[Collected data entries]
= = =
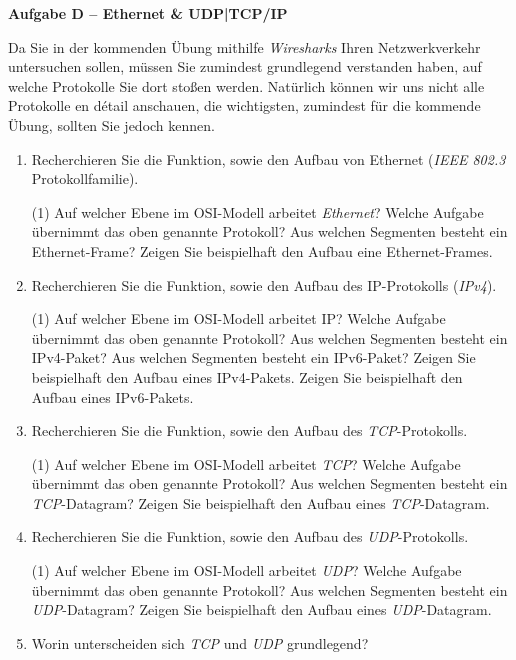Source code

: \documentclass[paper=a4,fontsize=11pt]{scrartcl}%
\numberwithin{equation}{section}
\begin{document}
\begin{center}\Large{\textbf{Aufgabe D -- Ethernet \& UDP|TCP/IP}}\end{center}\vskip0.25in
Da Sie in der kommenden Übung mithilfe \emph{Wiresharks} Ihren Netzwerkverkehr untersuchen sollen, müssen Sie zumindest grundlegend verstanden haben, auf welche Protokolle Sie dort stoßen werden. Natürlich können wir uns nicht alle Protokolle en dé­tail anschauen, die wichtigsten, zumindest für die kommende Übung, sollten Sie jedoch kennen.
\begin{enumerate}
	\item Recherchieren Sie die Funktion, sowie den Aufbau von Ethernet (\emph{IEEE 802.3} Protokollfamilie).
	\begin{tasks}(1)
		\task Auf welcher Ebene im OSI-Modell arbeitet \emph{Ethernet}?
		\task Welche Aufgabe übernimmt das oben genannte Protokoll?
		\task Aus welchen Segmenten besteht ein Ethernet-Frame?
		\task Zeigen Sie beispielhaft den Aufbau eine Ethernet-Frames.
	\end{tasks}
	\item Recherchieren Sie die Funktion, sowie den Aufbau des IP-Protokolls (\emph{IPv4}).
	\begin{tasks}(1)
		\task Auf welcher Ebene im OSI-Modell arbeitet IP?
		\task Welche Aufgabe übernimmt das oben genannte Protokoll?
		\task Aus welchen Segmenten besteht ein IPv4-Paket?
		\task Aus welchen Segmenten besteht ein IPv6-Paket?
		\task Zeigen Sie beispielhaft den Aufbau eines IPv4-Pakets.
		\task Zeigen Sie beispielhaft den Aufbau eines IPv6-Pakets.
	\end{tasks}
	\item Recherchieren Sie die Funktion, sowie den Aufbau des \emph{TCP}-Protokolls.
	\begin{tasks}(1)
		\task Auf welcher Ebene im OSI-Modell arbeitet \emph{TCP}?
		\task Welche Aufgabe übernimmt das oben genannte Protokoll?
		\task Aus welchen Segmenten besteht ein \emph{TCP}-Datagram?
		\task Zeigen Sie beispielhaft den Aufbau eines \emph{TCP}-Datagram.
	\end{tasks}
	\item Recherchieren Sie die Funktion, sowie den Aufbau des \emph{UDP}-Protokolls.
	\begin{tasks}(1)
		\task Auf welcher Ebene im OSI-Modell arbeitet \emph{UDP}?
		\task Welche Aufgabe übernimmt das oben genannte Protokoll?
		\task Aus welchen Segmenten besteht ein \emph{UDP}-Datagram?
		\task Zeigen Sie beispielhaft den Aufbau eines \emph{UDP}-Datagram.
	\end{tasks}
	\item Worin unterscheiden sich \emph{TCP} und \emph{UDP} grundlegend?
\end{enumerate}
\end{document}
= = =
EXERCISE INSTRUCTIONS ▸ Return the data exactly. Do not carry over any images.

EXERCISE RESULT ▸
Source code

: \documentclass[paper=a4,fontsize=11pt]{scrartcl}%
\numberwithin{equation}{section}
\begin{document}
\begin{center}\Large{\textbf{Aufgabe D -- Ethernet \& UDP|TCP/IP}}\end{center}\vskip0.25in
Da Sie in der kommenden Übung mithilfe \emph{Wiresharks} Ihren Netzwerkverkehr untersuchen sollen, müssen Sie zumindest grundlegend verstanden haben, auf welche Protokolle Sie dort stoßen werden. Natürlich können wir uns nicht alle Protokolle en dé­tail anschauen, die wichtigsten, zumindest für die kommende Übung, sollten Sie jedoch kennen.
\begin{enumerate}
	\item Recherchieren Sie die Funktion, sowie den Aufbau von Ethernet (\emph{IEEE 802.3} Protokollfamilie).
	\begin{tasks}(1)
		\task Auf welcher Ebene im OSI-Modell arbeitet \emph{Ethernet}?
		\task Welche Aufgabe übernimmt das oben genannte Protokoll?
		\task Aus welchen Segmenten besteht ein Ethernet-Frame?
		\task Zeigen Sie beispielhaft den Aufbau eine Ethernet-Frames.
	\end{tasks}
	\item Recherchieren Sie die Funktion, sowie den Aufbau des IP-Protokolls (\emph{IPv4}).
	\begin{tasks}(1)
		\task Auf welcher Ebene im OSI-Modell arbeitet IP?
		\task Welche Aufgabe übernimmt das oben genannte Protokoll?
		\task Aus welchen Segmenten besteht ein IPv4-Paket?
		\task Aus welchen Segmenten besteht ein IPv6-Paket?
		\task Zeigen Sie beispielhaft den Aufbau eines IPv4-Pakets.
		\task Zeigen Sie beispielhaft den Aufbau eines IPv6-Pakets.
	\end{tasks}
	\item Recherchieren Sie die Funktion, sowie den Aufbau des \emph{TCP}-Protokolls.
	\begin{tasks}(1)
		\task Auf welcher Ebene im OSI-Modell arbeitet \emph{TCP}?
		\task Welche Aufgabe übernimmt das oben genannte Protokoll?
		\task Aus welchen Segmenten besteht ein \emph{TCP}-Datagram?
		\task Zeigen Sie beispielhaft den Aufbau eines \emph{TCP}-Datagram.
	\end{tasks}
	\item Recherchieren Sie die Funktion, sowie den Aufbau des \emph{UDP}-Protokolls.
	\begin{tasks}(1)
		\task Auf welcher Ebene im OSI-Modell arbeitet \emph{UDP}?
		\task Welche Aufgabe übernimmt das oben genannte Protokoll?
		\task Aus welchen Segmenten besteht ein \emph{UDP}-Datagram?
		\task Zeigen Sie beispielhaft den Aufbau eines \emph{UDP}-Datagram.
	\end{tasks}
	\item Worin unterscheiden sich \emph{TCP} und \emph{UDP} grundlegend?
\end{enumerate}
\end{document}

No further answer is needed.